• _Records for this task_
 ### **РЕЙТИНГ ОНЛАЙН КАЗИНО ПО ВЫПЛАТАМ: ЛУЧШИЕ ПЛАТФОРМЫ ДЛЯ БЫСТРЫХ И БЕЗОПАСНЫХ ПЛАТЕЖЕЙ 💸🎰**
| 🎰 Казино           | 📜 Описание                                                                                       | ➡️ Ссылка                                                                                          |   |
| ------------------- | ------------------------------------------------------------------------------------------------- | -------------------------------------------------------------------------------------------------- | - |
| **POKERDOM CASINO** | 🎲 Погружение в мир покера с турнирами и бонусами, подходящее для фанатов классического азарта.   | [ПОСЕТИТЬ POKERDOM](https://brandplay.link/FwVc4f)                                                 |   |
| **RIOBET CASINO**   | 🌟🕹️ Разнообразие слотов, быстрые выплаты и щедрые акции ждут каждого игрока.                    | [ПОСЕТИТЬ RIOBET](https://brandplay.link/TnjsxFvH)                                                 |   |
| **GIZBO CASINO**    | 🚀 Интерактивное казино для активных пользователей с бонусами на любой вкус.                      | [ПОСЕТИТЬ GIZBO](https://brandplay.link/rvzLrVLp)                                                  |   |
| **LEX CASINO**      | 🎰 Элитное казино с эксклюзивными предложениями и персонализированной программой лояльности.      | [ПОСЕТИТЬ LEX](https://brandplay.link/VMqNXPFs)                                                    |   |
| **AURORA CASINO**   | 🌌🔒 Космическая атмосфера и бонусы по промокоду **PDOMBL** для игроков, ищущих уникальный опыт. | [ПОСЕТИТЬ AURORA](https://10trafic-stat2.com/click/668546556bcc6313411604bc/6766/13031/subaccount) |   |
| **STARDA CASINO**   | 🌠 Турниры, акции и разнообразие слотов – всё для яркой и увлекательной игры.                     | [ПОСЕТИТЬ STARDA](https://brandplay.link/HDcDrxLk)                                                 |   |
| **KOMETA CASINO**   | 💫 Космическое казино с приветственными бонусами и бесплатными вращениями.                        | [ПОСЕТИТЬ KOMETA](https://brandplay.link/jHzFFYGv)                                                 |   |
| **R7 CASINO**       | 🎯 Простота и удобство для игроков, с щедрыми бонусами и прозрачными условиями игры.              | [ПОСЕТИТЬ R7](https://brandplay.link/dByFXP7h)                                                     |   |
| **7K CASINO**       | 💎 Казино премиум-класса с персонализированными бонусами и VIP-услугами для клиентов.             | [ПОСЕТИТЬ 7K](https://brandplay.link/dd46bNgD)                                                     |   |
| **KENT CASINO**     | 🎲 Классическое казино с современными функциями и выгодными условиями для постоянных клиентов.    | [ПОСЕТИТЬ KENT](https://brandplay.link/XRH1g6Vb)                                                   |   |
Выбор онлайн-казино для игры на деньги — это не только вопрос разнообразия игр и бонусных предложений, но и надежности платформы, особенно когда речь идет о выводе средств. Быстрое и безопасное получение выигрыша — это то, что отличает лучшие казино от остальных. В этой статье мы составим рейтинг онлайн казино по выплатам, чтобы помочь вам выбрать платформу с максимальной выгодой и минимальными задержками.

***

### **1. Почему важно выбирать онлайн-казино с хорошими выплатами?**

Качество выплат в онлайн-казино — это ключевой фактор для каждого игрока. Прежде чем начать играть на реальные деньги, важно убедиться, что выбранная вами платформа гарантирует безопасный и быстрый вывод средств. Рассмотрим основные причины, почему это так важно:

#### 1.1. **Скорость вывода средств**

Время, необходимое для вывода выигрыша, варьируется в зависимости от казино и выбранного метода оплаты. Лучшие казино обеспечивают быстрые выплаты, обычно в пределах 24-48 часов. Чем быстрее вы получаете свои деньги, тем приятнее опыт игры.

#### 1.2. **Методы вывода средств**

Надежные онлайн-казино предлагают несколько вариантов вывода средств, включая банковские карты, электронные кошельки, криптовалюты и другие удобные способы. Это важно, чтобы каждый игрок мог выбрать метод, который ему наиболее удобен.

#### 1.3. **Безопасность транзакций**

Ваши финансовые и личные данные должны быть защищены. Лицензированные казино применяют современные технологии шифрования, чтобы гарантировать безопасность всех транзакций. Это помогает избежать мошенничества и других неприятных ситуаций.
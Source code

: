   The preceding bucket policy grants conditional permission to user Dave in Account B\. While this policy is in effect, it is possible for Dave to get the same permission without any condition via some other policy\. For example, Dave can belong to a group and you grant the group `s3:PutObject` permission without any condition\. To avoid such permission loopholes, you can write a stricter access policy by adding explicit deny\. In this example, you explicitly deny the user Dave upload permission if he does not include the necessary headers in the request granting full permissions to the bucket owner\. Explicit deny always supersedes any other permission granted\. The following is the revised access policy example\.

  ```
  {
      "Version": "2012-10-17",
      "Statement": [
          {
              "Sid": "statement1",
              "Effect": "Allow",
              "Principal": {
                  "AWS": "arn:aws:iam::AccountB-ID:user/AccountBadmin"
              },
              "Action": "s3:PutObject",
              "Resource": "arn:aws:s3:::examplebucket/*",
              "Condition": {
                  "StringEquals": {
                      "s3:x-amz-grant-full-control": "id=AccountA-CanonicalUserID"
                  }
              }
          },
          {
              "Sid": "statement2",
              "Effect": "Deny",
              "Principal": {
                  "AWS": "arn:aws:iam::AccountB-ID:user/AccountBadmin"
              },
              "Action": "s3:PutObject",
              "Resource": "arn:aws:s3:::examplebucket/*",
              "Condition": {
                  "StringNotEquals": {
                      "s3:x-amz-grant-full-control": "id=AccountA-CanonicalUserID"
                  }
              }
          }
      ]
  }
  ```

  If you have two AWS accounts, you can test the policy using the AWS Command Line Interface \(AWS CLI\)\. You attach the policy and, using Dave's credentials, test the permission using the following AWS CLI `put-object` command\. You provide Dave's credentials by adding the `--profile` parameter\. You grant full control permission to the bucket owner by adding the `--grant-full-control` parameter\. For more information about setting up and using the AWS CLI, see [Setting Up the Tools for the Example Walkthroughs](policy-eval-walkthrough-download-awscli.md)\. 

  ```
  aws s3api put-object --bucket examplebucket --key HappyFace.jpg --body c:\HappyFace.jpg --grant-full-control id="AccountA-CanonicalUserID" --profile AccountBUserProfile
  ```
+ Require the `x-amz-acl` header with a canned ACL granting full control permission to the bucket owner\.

• _Problem details_
Go through the records above and return each line in which the word "вывода" occurs.

• _Reply_
#### 1.1. **Скорость вывода средств**
Время, необходимое для вывода выигрыша, варьируется в зависимости от казино и выбранного метода оплаты. Лучшие казино обеспечивают быстрые выплаты, обычно в пределах 24-48 часов. Чем быстрее вы получаете свои деньги, тем приятнее опыт игры.
#### 1.2. **Методы вывода средств**
Надежные онлайн-казино предлагают несколько вариантов вывода средств, включая банковские карты, электронные кошельки, криптовалюты и другие удобные способы. Это важно, чтобы каждый игрок мог выбрать метод, который ему наиболее удобен.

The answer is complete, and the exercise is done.